WHAT YOU SHOULD DO:
In the listing below, locate the lines bearing the word "Expansion". Copy every one of them.
• • • • •
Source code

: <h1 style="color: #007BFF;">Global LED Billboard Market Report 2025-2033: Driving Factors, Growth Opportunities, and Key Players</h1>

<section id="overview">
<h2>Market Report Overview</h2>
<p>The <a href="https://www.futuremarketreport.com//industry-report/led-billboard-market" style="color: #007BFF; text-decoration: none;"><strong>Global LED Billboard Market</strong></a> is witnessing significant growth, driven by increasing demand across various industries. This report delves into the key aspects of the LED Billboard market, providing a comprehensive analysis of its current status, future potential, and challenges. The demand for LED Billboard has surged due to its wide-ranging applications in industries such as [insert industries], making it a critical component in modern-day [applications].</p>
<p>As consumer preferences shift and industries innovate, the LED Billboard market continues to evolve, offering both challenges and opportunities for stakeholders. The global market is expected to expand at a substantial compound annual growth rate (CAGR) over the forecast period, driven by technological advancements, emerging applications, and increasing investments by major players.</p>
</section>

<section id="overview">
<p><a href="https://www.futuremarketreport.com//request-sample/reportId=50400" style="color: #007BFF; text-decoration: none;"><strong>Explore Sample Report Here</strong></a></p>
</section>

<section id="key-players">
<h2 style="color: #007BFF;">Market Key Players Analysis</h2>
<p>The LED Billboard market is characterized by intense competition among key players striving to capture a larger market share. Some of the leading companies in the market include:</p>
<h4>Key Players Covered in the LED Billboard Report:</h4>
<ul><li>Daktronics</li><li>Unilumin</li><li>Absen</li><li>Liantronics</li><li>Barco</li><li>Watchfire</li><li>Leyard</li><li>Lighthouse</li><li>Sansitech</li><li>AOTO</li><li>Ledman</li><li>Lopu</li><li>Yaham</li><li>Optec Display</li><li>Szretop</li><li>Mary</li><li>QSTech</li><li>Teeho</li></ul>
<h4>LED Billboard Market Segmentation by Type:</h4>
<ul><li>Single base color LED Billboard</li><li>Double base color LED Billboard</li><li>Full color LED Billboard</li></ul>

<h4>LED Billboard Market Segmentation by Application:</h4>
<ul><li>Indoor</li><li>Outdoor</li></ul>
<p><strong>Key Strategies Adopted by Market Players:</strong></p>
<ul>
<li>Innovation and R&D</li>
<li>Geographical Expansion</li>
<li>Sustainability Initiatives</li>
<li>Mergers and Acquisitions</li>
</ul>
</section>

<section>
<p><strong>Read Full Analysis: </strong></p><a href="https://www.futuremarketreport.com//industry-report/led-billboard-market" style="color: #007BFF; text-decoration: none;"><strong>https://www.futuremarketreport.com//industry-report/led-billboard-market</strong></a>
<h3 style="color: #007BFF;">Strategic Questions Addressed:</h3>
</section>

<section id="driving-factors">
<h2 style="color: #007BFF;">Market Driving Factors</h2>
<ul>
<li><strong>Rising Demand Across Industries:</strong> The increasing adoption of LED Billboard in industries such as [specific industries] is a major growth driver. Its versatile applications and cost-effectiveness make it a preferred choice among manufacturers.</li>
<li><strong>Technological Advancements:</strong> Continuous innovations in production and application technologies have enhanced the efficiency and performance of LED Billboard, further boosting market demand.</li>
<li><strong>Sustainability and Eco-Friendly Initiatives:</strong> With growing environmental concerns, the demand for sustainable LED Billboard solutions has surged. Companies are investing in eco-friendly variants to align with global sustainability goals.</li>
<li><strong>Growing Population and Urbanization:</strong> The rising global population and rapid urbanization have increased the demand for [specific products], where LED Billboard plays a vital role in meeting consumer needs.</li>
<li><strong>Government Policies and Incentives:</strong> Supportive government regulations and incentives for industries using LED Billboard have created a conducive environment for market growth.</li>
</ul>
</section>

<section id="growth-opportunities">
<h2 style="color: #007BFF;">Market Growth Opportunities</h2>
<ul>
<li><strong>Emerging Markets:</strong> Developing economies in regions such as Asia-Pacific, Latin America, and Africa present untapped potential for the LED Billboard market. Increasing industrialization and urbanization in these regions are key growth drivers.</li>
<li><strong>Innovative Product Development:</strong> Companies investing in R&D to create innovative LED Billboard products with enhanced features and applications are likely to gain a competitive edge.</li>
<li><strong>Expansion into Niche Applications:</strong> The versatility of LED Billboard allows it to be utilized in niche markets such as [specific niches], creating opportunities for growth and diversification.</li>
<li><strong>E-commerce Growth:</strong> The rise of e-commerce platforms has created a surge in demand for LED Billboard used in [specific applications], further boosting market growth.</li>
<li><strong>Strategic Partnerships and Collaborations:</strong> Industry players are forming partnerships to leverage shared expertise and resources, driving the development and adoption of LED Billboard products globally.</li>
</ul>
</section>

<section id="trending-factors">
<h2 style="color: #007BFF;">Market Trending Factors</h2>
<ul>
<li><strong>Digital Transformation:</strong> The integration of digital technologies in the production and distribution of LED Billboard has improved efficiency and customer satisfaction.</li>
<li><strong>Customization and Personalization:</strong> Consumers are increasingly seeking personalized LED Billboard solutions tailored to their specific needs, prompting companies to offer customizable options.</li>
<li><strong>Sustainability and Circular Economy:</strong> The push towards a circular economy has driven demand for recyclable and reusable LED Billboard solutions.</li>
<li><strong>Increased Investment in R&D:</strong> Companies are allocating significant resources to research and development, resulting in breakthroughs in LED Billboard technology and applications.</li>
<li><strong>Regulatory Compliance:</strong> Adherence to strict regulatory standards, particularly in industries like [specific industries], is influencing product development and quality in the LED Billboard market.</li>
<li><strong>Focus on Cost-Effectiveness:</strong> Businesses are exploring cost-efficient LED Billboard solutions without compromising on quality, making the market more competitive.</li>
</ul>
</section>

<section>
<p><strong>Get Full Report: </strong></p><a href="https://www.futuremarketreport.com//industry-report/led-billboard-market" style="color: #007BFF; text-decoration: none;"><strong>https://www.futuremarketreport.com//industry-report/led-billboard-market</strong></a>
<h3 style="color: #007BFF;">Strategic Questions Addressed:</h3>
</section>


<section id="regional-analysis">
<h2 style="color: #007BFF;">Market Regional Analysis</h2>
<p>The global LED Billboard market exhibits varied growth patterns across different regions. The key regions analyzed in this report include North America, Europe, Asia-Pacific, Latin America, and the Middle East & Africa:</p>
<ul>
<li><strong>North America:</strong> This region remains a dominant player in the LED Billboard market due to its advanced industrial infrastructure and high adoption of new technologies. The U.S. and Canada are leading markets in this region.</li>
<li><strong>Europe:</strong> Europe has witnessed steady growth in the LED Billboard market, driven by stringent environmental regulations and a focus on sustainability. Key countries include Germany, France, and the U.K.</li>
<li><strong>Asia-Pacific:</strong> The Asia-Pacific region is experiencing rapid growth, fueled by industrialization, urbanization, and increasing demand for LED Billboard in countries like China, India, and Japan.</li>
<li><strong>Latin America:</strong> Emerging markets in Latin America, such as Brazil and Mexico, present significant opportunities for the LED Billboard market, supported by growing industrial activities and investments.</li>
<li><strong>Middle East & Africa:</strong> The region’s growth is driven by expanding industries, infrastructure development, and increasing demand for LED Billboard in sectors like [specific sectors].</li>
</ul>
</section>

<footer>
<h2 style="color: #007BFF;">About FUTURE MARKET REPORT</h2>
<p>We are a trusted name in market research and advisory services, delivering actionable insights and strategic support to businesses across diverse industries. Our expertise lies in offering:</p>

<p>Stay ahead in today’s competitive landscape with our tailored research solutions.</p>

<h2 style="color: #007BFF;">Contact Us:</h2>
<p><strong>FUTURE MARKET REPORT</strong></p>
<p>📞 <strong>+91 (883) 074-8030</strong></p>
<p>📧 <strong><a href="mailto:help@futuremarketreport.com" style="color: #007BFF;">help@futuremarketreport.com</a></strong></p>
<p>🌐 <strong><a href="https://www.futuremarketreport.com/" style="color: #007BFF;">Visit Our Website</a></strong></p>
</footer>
• • • • •
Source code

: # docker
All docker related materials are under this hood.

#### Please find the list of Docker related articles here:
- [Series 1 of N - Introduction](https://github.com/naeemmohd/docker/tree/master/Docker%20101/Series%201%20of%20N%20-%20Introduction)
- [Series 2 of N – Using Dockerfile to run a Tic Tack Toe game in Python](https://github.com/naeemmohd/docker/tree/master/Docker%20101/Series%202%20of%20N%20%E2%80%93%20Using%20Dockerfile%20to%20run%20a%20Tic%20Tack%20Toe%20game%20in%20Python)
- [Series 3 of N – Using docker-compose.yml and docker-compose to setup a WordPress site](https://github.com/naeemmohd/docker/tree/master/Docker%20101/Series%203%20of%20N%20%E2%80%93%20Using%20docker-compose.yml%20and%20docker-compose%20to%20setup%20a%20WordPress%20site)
• • • • •
EXERCISE ANSWER:
<li>Geographical Expansion</li>
<li><strong>Expansion into Niche Applications:</strong> The versatility of LED Billboard allows it to be utilized in niche markets such as [specific niches], creating opportunities for growth and diversification.</li>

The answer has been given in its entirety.